#### RECORDS FOR THIS TASK:
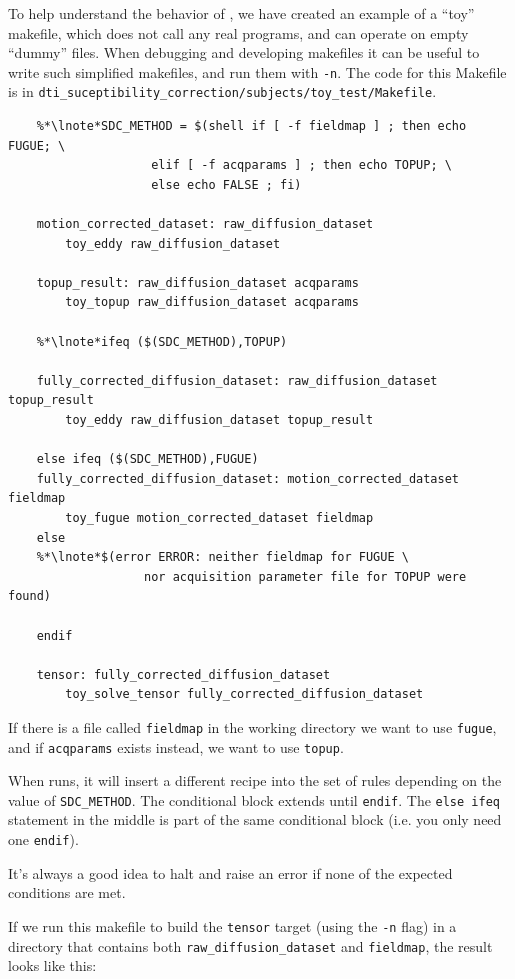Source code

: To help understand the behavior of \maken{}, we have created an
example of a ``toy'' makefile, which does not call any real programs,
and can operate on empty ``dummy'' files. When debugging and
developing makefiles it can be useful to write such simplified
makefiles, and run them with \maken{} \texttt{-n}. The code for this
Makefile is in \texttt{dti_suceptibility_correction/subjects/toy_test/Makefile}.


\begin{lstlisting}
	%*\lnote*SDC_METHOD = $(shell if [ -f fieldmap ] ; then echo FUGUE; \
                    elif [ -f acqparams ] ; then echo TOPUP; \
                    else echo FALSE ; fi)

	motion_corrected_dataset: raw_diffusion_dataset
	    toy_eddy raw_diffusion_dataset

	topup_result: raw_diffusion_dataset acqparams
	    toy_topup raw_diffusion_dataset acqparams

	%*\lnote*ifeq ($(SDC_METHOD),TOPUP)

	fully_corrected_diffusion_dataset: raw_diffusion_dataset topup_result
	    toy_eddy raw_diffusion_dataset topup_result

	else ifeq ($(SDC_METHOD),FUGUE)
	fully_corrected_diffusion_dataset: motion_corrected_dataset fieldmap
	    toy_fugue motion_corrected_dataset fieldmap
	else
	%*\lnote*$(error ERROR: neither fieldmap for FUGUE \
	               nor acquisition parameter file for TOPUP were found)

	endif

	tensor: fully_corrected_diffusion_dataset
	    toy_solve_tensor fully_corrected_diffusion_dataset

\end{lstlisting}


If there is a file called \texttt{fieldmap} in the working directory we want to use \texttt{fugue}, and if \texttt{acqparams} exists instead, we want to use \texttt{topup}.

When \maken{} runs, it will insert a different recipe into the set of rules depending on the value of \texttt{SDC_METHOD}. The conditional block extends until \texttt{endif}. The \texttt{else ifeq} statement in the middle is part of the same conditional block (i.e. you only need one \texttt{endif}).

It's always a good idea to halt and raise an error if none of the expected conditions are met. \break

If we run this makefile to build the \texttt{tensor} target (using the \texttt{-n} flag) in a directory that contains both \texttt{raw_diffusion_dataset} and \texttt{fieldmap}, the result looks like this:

...

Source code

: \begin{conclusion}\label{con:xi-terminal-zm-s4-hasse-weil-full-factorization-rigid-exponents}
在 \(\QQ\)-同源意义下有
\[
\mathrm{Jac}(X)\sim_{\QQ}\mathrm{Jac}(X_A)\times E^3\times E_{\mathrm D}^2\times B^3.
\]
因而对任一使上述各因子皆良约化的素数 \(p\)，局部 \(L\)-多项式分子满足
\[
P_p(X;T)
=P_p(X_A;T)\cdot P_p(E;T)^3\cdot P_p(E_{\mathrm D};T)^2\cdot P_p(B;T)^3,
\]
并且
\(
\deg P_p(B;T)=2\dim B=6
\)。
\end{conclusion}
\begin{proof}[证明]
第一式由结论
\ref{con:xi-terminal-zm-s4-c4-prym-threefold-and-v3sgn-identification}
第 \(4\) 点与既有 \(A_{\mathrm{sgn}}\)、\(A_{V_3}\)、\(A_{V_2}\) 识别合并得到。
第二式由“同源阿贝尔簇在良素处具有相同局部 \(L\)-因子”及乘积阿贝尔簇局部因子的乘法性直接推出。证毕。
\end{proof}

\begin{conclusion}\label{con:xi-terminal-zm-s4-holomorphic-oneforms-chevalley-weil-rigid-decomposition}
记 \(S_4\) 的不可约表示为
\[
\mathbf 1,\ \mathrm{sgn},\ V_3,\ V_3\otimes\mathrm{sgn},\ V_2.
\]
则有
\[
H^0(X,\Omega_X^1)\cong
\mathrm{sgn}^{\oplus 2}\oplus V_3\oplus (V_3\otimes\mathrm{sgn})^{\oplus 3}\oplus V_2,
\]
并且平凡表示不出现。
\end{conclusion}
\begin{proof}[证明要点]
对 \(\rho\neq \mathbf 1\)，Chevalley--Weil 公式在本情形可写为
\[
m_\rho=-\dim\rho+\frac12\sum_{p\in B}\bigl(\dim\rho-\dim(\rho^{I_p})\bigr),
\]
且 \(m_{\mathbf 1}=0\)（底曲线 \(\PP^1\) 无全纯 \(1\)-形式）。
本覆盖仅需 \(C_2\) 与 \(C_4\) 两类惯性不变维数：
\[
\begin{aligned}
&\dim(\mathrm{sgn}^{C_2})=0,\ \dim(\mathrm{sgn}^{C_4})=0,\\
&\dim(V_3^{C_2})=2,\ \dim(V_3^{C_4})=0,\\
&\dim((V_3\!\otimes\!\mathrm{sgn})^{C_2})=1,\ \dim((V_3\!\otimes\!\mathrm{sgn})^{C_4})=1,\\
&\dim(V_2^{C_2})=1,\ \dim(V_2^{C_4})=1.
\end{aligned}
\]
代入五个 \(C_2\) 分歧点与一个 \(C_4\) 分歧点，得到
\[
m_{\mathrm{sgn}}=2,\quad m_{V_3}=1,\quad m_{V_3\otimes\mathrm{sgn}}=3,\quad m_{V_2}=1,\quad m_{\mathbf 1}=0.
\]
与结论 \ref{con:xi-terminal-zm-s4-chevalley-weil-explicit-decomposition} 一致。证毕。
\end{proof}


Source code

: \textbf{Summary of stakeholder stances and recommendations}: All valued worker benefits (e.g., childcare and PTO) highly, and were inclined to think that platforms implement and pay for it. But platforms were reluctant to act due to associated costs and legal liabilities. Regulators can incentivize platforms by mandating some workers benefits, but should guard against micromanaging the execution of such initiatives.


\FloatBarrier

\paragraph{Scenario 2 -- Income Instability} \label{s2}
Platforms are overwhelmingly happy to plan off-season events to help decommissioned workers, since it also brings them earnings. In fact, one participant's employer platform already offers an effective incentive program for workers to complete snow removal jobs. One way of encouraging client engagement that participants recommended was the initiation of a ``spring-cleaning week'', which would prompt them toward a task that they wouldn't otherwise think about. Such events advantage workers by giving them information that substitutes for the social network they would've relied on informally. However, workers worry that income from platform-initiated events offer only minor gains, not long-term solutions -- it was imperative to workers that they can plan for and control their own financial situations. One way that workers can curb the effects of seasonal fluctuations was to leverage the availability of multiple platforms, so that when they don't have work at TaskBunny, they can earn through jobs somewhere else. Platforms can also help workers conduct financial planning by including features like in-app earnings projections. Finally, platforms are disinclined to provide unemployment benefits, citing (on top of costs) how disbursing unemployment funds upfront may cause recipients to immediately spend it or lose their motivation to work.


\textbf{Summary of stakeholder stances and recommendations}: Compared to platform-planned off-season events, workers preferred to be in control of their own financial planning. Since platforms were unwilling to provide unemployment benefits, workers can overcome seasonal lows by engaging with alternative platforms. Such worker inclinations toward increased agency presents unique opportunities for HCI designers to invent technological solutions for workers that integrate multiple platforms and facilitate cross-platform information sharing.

==

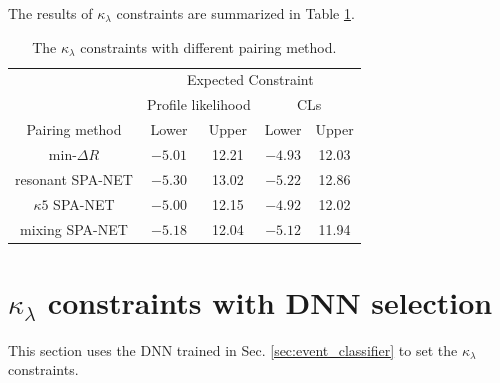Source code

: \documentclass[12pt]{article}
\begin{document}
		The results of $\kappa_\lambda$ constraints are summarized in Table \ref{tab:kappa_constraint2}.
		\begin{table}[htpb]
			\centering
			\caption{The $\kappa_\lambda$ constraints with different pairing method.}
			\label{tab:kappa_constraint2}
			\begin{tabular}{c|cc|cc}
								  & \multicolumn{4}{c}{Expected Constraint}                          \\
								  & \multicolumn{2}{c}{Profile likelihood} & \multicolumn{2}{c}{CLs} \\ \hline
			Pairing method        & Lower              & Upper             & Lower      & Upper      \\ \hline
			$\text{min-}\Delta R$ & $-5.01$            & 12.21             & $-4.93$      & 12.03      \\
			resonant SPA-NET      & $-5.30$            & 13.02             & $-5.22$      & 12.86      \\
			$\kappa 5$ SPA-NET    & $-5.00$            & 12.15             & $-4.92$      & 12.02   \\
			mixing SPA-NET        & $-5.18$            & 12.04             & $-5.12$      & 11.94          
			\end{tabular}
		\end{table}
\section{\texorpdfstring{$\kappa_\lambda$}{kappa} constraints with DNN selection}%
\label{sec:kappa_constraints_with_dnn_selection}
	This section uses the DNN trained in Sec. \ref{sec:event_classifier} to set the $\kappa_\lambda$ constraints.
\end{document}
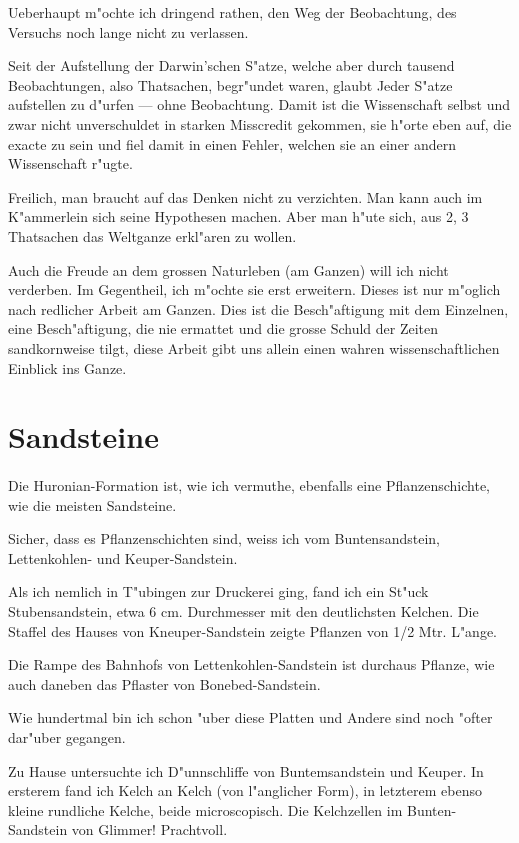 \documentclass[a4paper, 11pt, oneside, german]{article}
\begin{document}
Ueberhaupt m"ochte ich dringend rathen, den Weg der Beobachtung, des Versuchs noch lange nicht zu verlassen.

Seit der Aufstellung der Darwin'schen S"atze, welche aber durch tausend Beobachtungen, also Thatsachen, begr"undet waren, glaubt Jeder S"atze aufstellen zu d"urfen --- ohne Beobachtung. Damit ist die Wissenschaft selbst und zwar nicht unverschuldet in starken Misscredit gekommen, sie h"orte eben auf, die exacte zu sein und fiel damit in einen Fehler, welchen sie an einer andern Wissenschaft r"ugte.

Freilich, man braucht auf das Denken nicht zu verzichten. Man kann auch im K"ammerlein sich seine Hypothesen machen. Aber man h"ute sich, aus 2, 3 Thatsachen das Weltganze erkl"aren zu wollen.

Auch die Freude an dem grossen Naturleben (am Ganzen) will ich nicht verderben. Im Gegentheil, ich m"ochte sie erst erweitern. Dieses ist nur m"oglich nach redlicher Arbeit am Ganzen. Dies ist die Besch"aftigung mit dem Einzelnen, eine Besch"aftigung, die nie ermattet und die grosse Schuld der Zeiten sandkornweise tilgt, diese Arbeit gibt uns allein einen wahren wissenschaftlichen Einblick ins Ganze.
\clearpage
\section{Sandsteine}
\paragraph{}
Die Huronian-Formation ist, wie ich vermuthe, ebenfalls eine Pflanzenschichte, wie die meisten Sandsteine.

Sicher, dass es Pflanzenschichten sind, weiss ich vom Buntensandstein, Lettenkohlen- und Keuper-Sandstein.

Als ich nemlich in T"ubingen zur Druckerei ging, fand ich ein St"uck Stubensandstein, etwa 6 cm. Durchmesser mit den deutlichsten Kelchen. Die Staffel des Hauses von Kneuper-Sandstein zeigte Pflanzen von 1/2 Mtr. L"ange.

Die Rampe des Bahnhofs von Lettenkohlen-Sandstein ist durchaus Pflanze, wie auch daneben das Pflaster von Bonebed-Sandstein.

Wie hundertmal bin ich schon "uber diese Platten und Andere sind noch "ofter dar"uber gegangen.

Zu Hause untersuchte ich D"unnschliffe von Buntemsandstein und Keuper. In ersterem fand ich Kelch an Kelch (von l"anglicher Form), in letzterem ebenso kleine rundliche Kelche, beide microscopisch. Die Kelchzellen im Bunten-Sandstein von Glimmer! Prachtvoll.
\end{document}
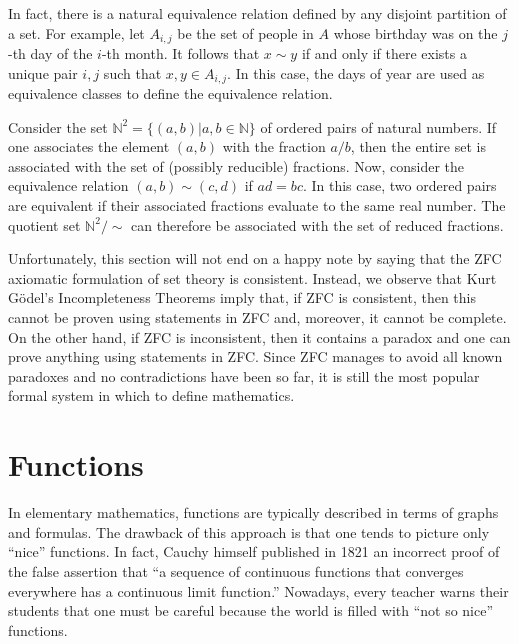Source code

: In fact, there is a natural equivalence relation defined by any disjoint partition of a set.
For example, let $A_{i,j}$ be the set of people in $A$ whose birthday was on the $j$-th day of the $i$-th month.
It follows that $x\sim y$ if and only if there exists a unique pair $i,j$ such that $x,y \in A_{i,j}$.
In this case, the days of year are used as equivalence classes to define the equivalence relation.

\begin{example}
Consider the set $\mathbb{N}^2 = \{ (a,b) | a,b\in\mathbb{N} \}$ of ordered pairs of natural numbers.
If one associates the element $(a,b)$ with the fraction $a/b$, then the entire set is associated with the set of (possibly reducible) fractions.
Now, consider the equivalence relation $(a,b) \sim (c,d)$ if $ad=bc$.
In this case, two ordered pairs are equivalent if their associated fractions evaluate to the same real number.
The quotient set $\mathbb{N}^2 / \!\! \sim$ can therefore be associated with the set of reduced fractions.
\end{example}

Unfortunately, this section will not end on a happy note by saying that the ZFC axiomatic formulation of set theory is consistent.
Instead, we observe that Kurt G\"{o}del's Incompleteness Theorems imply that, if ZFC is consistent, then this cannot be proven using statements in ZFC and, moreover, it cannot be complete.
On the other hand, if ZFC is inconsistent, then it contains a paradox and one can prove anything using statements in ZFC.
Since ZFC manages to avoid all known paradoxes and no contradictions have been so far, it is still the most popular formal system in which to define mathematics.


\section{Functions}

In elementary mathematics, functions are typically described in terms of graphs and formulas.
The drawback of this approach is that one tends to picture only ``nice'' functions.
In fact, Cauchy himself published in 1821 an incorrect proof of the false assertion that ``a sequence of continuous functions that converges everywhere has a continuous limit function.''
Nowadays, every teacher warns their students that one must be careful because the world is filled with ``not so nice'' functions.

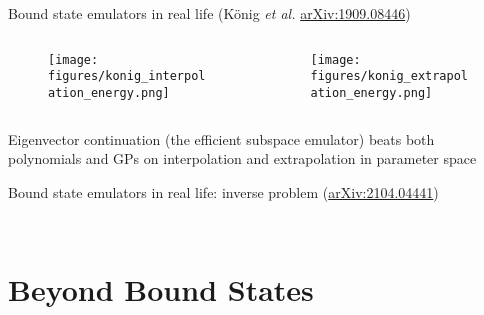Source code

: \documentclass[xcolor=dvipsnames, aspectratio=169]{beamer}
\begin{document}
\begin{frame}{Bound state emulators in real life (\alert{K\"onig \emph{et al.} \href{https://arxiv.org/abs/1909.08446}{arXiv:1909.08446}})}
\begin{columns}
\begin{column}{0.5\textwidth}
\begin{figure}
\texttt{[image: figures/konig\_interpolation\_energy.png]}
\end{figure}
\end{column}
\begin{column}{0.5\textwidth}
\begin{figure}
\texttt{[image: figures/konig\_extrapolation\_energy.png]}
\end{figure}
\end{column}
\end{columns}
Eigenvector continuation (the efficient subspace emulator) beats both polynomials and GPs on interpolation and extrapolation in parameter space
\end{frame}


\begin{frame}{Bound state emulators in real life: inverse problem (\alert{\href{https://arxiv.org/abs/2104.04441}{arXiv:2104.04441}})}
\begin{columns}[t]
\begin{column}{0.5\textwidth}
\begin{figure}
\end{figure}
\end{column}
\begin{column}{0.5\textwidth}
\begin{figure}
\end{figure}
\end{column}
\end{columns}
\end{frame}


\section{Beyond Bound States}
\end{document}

#### WHAT THE TASK REQUIRES:
Reproduce only the lines above, starting at the line with "Freilich, man braucht" and ending at the line with "Die Rampe des", exactly as written.

#### OUTPUT OF THE EXERCISE:
Freilich, man braucht auf das Denken nicht zu verzichten. Man kann auch im K"ammerlein sich seine Hypothesen machen. Aber man h"ute sich, aus 2, 3 Thatsachen das Weltganze erkl"aren zu wollen.

Auch die Freude an dem grossen Naturleben (am Ganzen) will ich nicht verderben. Im Gegentheil, ich m"ochte sie erst erweitern. Dieses ist nur m"oglich nach redlicher Arbeit am Ganzen. Dies ist die Besch"aftigung mit dem Einzelnen, eine Besch"aftigung, die nie ermattet und die grosse Schuld der Zeiten sandkornweise tilgt, diese Arbeit gibt uns allein einen wahren wissenschaftlichen Einblick ins Ganze.
\clearpage
\section{Sandsteine}
\paragraph{}
Die Huronian-Formation ist, wie ich vermuthe, ebenfalls eine Pflanzenschichte, wie die meisten Sandsteine.

Sicher, dass es Pflanzenschichten sind, weiss ich vom Buntensandstein, Lettenkohlen- und Keuper-Sandstein.

Als ich nemlich in T"ubingen zur Druckerei ging, fand ich ein St"uck Stubensandstein, etwa 6 cm. Durchmesser mit den deutlichsten Kelchen. Die Staffel des Hauses von Kneuper-Sandstein zeigte Pflanzen von 1/2 Mtr. L"ange.

Die Rampe des Bahnhofs von Lettenkohlen-Sandstein ist durchaus Pflanze, wie auch daneben das Pflaster von Bonebed-Sandstein.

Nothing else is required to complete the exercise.